In two dimensions, things start to get interesting. One way to generate a Clifford-algebra is through a slightly unconventional application of complex numbers: instead of ordinary multiplication, we may use multiplication on the left by the complex conjugate of the first multiplicand. The result can be decomposed as follows:
\begin{align}a&=a_1+a_2\vec{i},\\
b&=b_1+b_2\vec{i},\\
ab&=(a_1-a_2\vec{i})(b_1+b_2\vec{i})=(a_1b_1+a_2b_2)+(a_1b_2-a_2b_1)\vec{i}.\end{align}
The scalar and vector products, respectively, are $(a_1b_1+a_2b_2)$ and $(a_1b_2-a_2b_1)\vec{i}$.

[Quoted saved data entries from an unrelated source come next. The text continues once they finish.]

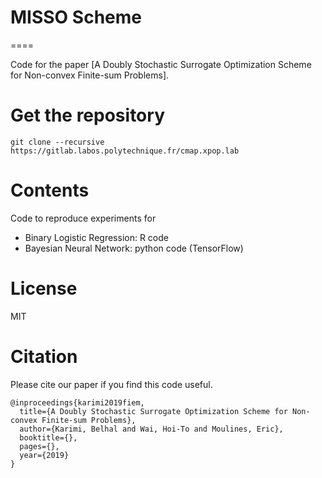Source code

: # MISSO Scheme
====

Code for the paper [A Doubly Stochastic Surrogate Optimization Scheme for Non-convex Finite-sum Problems].


Get the repository
====

```
git clone --recursive https://gitlab.labos.polytechnique.fr/cmap.xpop.lab
```


Contents
====
Code to reproduce experiments for 
- Binary Logistic Regression: R code
- Bayesian Neural Network: python code (TensorFlow)

License
====

MIT

Citation
====

Please cite our paper if you find this code useful. 

```
@inproceedings{karimi2019fiem,
  title={A Doubly Stochastic Surrogate Optimization Scheme for Non-convex Finite-sum Problems},
  author={Karimi, Belhal and Wai, Hoi-To and Moulines, Eric},
  booktitle={},
  pages={},
  year={2019}
}
```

There is, however, a more conventional way to represent the two-dimensional Clifford-algebra, a way that makes more structure evident. Instead of starting with complex numbers, we start with two unit vectors, $\vec{e}_1$ and $\vec{e}_2$ ($a=a_1\vec{e}_1+a_2\vec{e}_2$, $b=b_1\vec{e}_1+b_2\vec{e}_2$). The following multiplication rules apply:
\begin{align}\vec{e}_1\vec{e}_1&=\vec{e}_2\vec{e}_2=1,\\
\vec{e}_1\vec{e}_2&=-\vec{e}_2\vec{e}_1=\vec{e}_1\wedge\vec{e}_2.\end{align}
From this we can compute the Clifford product:
\[ab=(a_1b_1+a_2b_2)+(a_1b_2-a_2b_1)(\vec{e}_1\vec{e}_2).\]
Now is a good time to notice an important coincidence:
\[(\vec{e}_1\vec{e}_2)(\vec{e}_1\vec{e}_2)=-(\vec{e}_1\vec{e}_2)(\vec{e}_2\vec{e}_1)=-\vec{e}_1(\vec{e}_2\vec{e}_2)\vec{e}_1=-\vec{e}_1\vec{e}_1=-1.\]
Here we made use without proof or closer scrutiny of the fact that Clifford multiplication is associative. The result is that $(\vec{e}_1\vec{e}_2$) can be identified with the imaginary unit $\vec{i}$, in which case the product of two 2-dimensional "pure" Clifford numbers (no scalar component) is an ordinary complex number.
Generally, an $n$-dimensional Clifford-algebra can be represented using $n$ unit vectors $\vec{e}_1...\vec{e}_n$, the scalar unit 1, and the pseudoscalar $\vec{e}_1\vec{e}_2...\vec{e}_n$. In some cases, the pseudoscalar will be equal to 1; when it isn't, the algebra is called a universal Clifford-algebra.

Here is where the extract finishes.